Just today, I read a blog post from NYT bestselling author Jennifer L. Armentrout (you can read that post here, it is quite good) and, while I agree with what she said and understand the message she is putting across to the writers of the world, I had trouble connecting with the overall message. Why? Two reasons. One, I am soooooooooooooooooooooooo far away from landing on any sort of bestseller list of any kind, that I have trouble even imagining myself hitting one at any point in the 5 to 7 decades I hopefully still have left on earth. And two, and this is the REALLY important one, I genuinely, sincerely, absolutely, don't give a fuck. That's what makes me, and all the others like me, hopeless. It's not that we're without any hope of rising to the point of bestseller, it's that hope doesn't mean anything to us. It's completely unimportant and irrelevant to the task at hand: writing.
Over the past several years, I have developed a more nihilistic view towards humanity. For those unaware, nihilism is the belief that humanity, and everything humans have ever created, is pretty much meaningless.

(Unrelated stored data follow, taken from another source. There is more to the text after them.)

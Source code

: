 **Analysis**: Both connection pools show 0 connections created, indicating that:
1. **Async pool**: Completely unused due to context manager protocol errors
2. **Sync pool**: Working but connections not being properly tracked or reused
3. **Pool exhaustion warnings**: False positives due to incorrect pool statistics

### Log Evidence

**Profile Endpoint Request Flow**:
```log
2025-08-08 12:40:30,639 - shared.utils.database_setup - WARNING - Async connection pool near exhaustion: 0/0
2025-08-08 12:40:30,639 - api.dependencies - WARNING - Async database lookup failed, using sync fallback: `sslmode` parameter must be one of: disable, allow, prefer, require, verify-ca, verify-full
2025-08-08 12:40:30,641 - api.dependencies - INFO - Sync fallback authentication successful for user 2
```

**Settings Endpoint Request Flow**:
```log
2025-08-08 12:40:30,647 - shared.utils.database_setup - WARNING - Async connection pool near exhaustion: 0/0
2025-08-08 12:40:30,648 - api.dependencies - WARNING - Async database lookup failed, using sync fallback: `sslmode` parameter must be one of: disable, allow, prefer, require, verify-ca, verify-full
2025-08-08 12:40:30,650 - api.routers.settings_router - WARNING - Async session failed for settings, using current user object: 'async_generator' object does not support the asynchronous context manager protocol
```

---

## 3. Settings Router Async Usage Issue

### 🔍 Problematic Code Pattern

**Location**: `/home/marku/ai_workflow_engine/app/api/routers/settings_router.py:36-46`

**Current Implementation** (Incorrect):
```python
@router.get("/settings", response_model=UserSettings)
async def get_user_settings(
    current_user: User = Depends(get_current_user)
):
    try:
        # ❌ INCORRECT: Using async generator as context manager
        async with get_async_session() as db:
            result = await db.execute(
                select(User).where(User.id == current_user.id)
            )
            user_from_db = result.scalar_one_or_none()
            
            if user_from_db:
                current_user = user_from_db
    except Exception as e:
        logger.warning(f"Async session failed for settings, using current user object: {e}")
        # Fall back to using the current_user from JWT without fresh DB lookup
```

Going into detail about my particular brand of nihilism and what it entails would be a post within itself, so we'll leave it at that. But, how can someone who believes anything ever created by humans is meaningless still find the motivation to create? Easy. You do it because you enjoy it, more than anything else. It is because of this belief that the quest for the NYT or USA Today bestseller lists never causes me any concern, nor have my low sales figures. These things do not impact or impede my desire to create, because I simply enjoy creating and accept that nothing else really matters.

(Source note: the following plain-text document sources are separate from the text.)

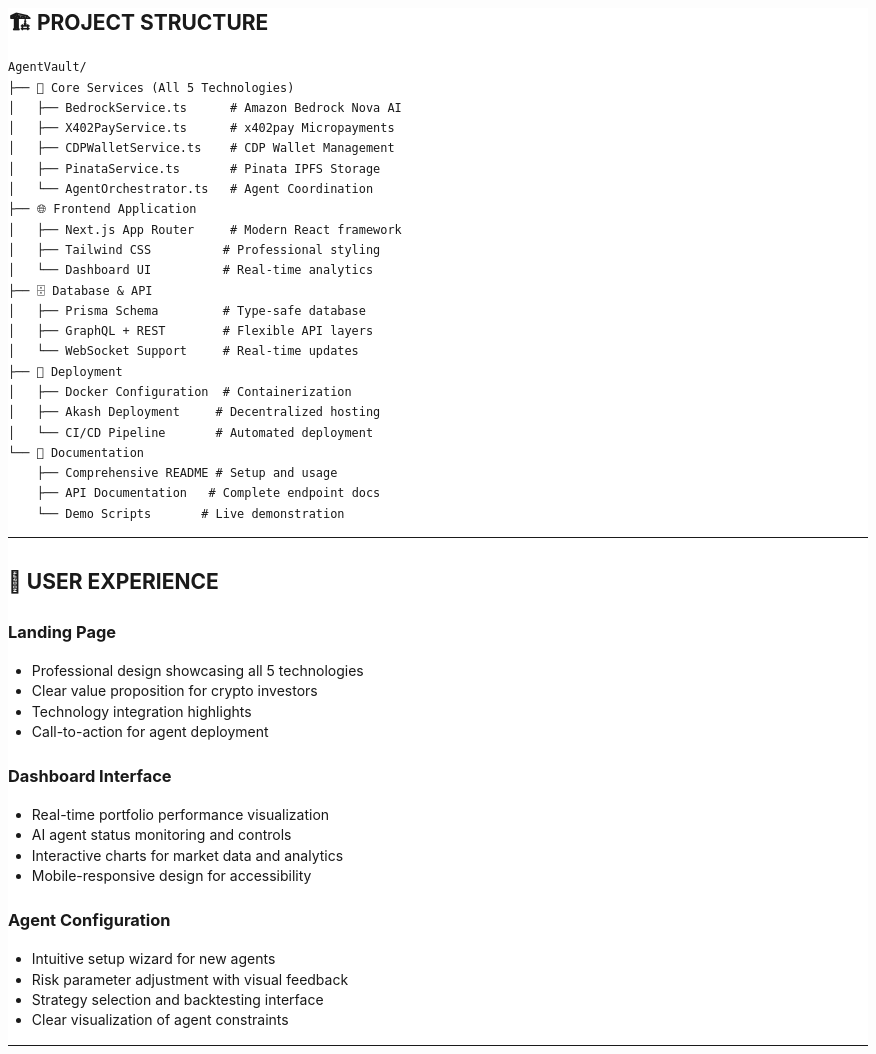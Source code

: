 
## 🏗️ **PROJECT STRUCTURE**

```
AgentVault/
├── 🎯 Core Services (All 5 Technologies)
│   ├── BedrockService.ts      # Amazon Bedrock Nova AI
│   ├── X402PayService.ts      # x402pay Micropayments  
│   ├── CDPWalletService.ts    # CDP Wallet Management
│   ├── PinataService.ts       # Pinata IPFS Storage
│   └── AgentOrchestrator.ts   # Agent Coordination
├── 🌐 Frontend Application
│   ├── Next.js App Router     # Modern React framework
│   ├── Tailwind CSS          # Professional styling
│   └── Dashboard UI          # Real-time analytics
├── 🗄️ Database & API
│   ├── Prisma Schema         # Type-safe database
│   ├── GraphQL + REST        # Flexible API layers
│   └── WebSocket Support     # Real-time updates
├── 🐳 Deployment
│   ├── Docker Configuration  # Containerization
│   ├── Akash Deployment     # Decentralized hosting
│   └── CI/CD Pipeline       # Automated deployment
└── 📖 Documentation
    ├── Comprehensive README # Setup and usage
    ├── API Documentation   # Complete endpoint docs
    └── Demo Scripts       # Live demonstration
```

---

## 🎨 **USER EXPERIENCE**

### **Landing Page**
- Professional design showcasing all 5 technologies
- Clear value proposition for crypto investors
- Technology integration highlights
- Call-to-action for agent deployment

### **Dashboard Interface**
- Real-time portfolio performance visualization
- AI agent status monitoring and controls
- Interactive charts for market data and analytics
- Mobile-responsive design for accessibility

### **Agent Configuration**
- Intuitive setup wizard for new agents
- Risk parameter adjustment with visual feedback
- Strategy selection and backtesting interface
- Clear visualization of agent constraints

---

The best way I can think to describe what it's like to be a Hopeless Writer is to use the words of Hip Hop artist Murs: "I would still be rapping if I never made a penny". It should be noted that Murs spoke these words not as some yet-to-be-discovered talent or as a young, hopeful boy. He said this 19 albums, and 20 years, into his career. I think about this sentence a lot, at least a few time per week. Switch out rapping for writing, and you've got my general belief system. I can say, with all the confidence in the world, that I would still be writing if I never made a dime off of it for my entire life. I do it for the enjoyment, because it is the thing I love doing, more than anything else. And when it comes right down to it, nothing else matters.
Bestseller lists don't matter, sales figures don't matter, not even reviews matter when it comes right down to it. Because if a dinosaur-style meteor hit the earth right now, it wouldn't matter if you were a nameless mid-lister lost among the masses of Amazon or if you were James Patterson. You, and every trace of your individual impact or existence would be gone. It's a freeing thought if you think about it. It puts everyone on a level playing field. And when nobody is any higher than anyone else, regardless of bestseller lists and sales figures, then the competition ceases to exist. The competition that created the goals that people hope for and the pitfalls that people fear becomes meaningless.
So, shout out to all the Hopeless Writers. To the people who couldn't care less about any of that stuff. To the people who understand it isn't about higher sales, or showing up on lists, or being known. To the people who ditch the idea of hope for the much simpler idea of happiness. To the people that embrace the fact that they love what they do and that nothing else really matters. We're all on the same level. Everything we create, no matter how big or life changing it may become, will eventually be annihilated from all universal existence. So as long as you're doing the thing that brings you joy, and writing the things you want to write, everything else should be irrelevant.